Technologies propres: Québec près d'une place sur le podium

(Québec) Dans le domaine des technologies propres, le Québec n'est pas très loin d'une place sur le podium, mais certains secrets sont trop bien gardés et mériteraient d'être mieux connus dans la province et sur le plan international, d'une part pour développer de nouveaux marchés et, d'autre part, pour attirer des investisseurs pour assurer leur croissance.

Ainsi, les technologies propres québécoises pourront s'approcher du peloton de tête et concrétiser des percées. Pour l'instant, il reste beaucoup à faire sur le plan de la commercialisation et de la mise en valeur des expertises développées ici.

Selon une étude de la firme Deloitte réalisée pour Écotech Québec, la grappe des technologies propres de la province, et présentée au Salon des technologies environnementales qui se tient au Centre des congrès de Québec, certains secteurs d'activité sont en bonne position, alors que d'autres présentent un fort potentiel de croissance.
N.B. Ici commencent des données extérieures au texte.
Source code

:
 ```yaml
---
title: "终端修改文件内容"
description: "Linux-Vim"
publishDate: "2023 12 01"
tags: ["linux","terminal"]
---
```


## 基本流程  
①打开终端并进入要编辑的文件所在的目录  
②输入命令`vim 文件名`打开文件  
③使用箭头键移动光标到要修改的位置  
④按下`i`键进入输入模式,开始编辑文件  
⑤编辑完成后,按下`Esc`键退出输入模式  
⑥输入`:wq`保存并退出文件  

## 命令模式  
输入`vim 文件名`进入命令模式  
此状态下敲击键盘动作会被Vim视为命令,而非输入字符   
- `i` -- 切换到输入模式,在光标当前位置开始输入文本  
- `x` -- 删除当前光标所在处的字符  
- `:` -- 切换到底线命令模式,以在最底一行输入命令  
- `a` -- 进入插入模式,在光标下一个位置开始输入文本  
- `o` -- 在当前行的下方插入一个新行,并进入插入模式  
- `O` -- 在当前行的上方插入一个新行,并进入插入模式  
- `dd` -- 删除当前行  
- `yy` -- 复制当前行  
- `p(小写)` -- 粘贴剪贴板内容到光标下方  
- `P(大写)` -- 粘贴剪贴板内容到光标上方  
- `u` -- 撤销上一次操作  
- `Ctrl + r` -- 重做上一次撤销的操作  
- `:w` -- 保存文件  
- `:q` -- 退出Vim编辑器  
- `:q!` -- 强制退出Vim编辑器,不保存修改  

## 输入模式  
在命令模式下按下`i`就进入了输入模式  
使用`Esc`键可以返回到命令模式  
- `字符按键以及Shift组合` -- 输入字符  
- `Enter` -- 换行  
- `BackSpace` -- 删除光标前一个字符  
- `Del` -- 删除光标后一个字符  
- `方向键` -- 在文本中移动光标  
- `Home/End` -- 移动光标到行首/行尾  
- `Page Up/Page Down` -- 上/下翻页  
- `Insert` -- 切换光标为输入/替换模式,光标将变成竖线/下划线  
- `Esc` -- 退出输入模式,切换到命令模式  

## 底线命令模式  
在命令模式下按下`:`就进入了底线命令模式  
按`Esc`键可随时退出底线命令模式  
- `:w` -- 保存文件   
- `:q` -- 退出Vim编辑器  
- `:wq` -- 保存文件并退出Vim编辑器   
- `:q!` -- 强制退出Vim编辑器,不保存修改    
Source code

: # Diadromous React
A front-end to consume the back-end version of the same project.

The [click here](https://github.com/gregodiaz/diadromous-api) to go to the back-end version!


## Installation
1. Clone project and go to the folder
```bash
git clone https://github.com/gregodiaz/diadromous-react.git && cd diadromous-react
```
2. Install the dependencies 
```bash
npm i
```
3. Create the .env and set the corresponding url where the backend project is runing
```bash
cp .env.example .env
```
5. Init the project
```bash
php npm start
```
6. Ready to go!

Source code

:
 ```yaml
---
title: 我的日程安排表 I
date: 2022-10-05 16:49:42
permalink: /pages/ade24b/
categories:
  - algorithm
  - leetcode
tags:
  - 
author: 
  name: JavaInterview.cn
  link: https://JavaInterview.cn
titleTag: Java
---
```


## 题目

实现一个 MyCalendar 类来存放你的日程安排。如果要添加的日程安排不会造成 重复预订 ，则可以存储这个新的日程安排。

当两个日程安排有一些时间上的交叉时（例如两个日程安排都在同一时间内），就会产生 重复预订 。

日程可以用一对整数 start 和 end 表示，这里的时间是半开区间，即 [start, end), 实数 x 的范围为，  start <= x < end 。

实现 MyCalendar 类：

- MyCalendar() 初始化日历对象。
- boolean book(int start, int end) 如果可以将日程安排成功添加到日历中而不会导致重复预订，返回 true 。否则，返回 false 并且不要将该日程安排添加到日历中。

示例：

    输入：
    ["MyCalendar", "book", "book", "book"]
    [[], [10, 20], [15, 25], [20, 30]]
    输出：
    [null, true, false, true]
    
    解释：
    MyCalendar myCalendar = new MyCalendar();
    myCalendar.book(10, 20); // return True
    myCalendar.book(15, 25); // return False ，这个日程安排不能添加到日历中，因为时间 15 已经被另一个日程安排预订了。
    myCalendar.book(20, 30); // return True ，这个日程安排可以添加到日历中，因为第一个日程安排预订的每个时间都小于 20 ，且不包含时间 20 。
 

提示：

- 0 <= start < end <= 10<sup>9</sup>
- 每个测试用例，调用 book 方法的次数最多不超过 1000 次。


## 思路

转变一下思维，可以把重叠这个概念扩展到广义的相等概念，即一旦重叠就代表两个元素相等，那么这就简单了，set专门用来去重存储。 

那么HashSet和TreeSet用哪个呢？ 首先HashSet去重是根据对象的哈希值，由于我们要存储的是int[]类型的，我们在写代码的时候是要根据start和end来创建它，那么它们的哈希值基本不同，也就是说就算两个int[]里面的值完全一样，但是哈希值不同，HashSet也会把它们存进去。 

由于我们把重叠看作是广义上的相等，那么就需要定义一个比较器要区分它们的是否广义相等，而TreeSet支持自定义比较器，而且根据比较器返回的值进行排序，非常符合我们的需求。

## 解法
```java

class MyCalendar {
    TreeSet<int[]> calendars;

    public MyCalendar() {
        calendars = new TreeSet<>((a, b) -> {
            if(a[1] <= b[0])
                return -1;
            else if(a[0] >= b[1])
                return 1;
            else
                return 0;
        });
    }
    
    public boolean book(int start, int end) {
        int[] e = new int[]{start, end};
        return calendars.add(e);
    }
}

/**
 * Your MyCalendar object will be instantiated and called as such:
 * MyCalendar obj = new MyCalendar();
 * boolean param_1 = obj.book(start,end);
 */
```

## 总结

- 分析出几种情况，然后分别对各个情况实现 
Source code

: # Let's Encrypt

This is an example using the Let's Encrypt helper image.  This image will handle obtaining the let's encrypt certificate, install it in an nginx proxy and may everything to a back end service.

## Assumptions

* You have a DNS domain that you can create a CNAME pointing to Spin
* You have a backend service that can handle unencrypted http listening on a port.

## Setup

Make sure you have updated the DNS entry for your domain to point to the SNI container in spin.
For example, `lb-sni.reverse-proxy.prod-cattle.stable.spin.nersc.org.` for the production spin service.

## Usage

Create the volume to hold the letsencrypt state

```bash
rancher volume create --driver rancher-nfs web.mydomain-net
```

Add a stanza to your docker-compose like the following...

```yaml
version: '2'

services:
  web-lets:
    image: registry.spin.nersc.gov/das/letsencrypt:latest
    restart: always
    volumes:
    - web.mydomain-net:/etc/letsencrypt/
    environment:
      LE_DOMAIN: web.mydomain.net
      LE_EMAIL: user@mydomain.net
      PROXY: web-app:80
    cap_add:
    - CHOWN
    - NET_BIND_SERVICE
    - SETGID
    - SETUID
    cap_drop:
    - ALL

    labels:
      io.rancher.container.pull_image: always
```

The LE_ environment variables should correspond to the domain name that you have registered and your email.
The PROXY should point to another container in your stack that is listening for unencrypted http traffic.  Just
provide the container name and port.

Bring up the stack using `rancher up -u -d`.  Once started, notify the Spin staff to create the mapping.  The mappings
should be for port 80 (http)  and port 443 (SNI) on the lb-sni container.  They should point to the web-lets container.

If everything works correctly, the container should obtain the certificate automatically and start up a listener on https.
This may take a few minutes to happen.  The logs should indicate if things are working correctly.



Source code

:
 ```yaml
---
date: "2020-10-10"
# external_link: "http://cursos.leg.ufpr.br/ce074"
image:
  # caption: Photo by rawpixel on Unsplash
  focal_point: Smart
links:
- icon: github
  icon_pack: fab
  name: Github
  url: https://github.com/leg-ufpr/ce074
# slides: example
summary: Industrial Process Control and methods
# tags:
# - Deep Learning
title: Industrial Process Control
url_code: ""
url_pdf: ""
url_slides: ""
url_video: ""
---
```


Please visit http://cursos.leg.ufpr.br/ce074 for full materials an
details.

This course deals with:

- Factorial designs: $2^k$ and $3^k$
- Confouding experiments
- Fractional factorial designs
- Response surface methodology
En s'inspirant du slogan du Comité olympique canadien «À nous le podium» pour maximiser le nombre de médailles, Denis Leclerc, président d'Écotech, précise qu'il faut continuer de faire des efforts dans les secteurs qui se portent bien, comme l'hydroélectricité, la biomasse, les matières résiduelles et l'efficacité énergétique, tout en s'assurant de bien investir dans les secteurs du traitement de l'eau, du traitement des sols, du transport, de la chimie verte et de l'éolien en leur permettant d'avoir du financement pour assurer leur croissance et les recherches pour la création de propriétés intellectuelles propres.

À son avis, en plus des crédits d'impôt pour la recherche et le développement, les gouvernements devraient offrir les mêmes avantages pour soutenir la commercialisation des nouvelles technologies de manière à assurer la croissance des entreprises, même leur expansion sur de nouveaux marchés.

Il soutient que les secteurs public et parapublic, les municipalités pourraient jouer un rôle de vitrine commerciale en utilisant les technologies propres québécoises. «Nous analyserons ce que les décideurs publics peuvent faire dans ce domaine, sans transgresser les règles commerciales nationales et internationales, ajoute-t-il. Même les grandes entreprises pourraient faire le choix d'utiliser l'expertise développée au Québec. En même temps, nous irons voir ce qui se fait ailleurs au pays comme modèles de financement dans les technologies propres pour les mettre en pratique ici aussi.»

Pour sa part, Stéphanie Myre, pdg de Réseau environnement, qui organise le Salon, affirme que pour grimper sur la plus haute marche du podium, il doit y avoir des efforts cohérents et concertés dans la même direction pour révéler au grand jour le savoir-faire des entreprises québécoises en matière de technologies propres et de développement durable.